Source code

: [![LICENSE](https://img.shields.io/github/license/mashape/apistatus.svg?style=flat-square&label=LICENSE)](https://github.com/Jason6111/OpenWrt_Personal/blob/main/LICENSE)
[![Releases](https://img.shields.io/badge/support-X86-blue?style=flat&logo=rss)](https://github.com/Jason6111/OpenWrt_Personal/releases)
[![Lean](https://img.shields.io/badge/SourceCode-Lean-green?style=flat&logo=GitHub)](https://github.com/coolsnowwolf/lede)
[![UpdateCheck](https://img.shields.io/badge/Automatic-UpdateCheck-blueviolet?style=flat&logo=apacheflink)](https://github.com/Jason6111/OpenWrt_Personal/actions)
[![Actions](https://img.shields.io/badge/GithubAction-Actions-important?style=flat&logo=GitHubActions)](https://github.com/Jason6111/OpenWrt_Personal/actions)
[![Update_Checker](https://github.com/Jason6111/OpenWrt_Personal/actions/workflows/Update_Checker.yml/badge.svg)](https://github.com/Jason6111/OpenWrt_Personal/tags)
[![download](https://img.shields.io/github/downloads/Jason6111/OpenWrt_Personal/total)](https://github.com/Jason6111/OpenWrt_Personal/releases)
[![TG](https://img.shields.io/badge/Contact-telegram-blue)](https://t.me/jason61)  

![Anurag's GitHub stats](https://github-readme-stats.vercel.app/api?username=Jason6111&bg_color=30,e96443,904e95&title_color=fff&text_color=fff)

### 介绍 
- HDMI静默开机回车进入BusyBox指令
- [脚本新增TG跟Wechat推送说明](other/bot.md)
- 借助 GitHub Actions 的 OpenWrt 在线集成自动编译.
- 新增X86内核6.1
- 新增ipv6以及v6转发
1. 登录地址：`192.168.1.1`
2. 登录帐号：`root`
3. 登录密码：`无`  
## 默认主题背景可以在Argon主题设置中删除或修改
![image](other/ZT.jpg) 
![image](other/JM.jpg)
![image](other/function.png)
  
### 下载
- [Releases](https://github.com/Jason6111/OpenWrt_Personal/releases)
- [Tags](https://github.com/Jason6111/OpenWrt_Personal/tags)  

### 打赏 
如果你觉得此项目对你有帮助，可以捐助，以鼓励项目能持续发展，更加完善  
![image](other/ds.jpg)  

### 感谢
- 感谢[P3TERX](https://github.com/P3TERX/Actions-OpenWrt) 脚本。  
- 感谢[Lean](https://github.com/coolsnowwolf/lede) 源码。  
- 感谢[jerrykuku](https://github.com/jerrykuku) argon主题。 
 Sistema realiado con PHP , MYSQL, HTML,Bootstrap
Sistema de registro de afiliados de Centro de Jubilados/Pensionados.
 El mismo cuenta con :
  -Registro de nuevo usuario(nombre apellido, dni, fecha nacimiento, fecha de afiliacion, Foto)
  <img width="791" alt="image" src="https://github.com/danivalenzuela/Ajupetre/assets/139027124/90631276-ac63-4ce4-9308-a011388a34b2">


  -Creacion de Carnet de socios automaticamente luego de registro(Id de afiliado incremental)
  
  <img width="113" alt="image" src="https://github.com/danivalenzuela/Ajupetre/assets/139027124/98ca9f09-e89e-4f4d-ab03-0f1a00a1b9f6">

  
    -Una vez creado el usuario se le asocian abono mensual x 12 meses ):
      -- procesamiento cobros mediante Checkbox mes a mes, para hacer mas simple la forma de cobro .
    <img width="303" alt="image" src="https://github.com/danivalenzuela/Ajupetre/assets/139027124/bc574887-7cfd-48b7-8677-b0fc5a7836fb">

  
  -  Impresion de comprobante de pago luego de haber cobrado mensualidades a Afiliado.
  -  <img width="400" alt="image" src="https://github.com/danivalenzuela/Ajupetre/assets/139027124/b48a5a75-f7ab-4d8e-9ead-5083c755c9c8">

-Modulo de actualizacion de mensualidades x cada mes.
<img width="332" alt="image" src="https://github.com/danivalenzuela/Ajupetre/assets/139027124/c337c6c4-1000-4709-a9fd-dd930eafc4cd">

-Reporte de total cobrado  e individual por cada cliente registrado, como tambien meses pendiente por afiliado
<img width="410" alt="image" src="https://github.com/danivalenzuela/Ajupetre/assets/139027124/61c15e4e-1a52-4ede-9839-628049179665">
------------------------
- _Task brief_:
Within the records above, count the lines that include the string "cada"; state the number and nothing else.

- _Reply_:
2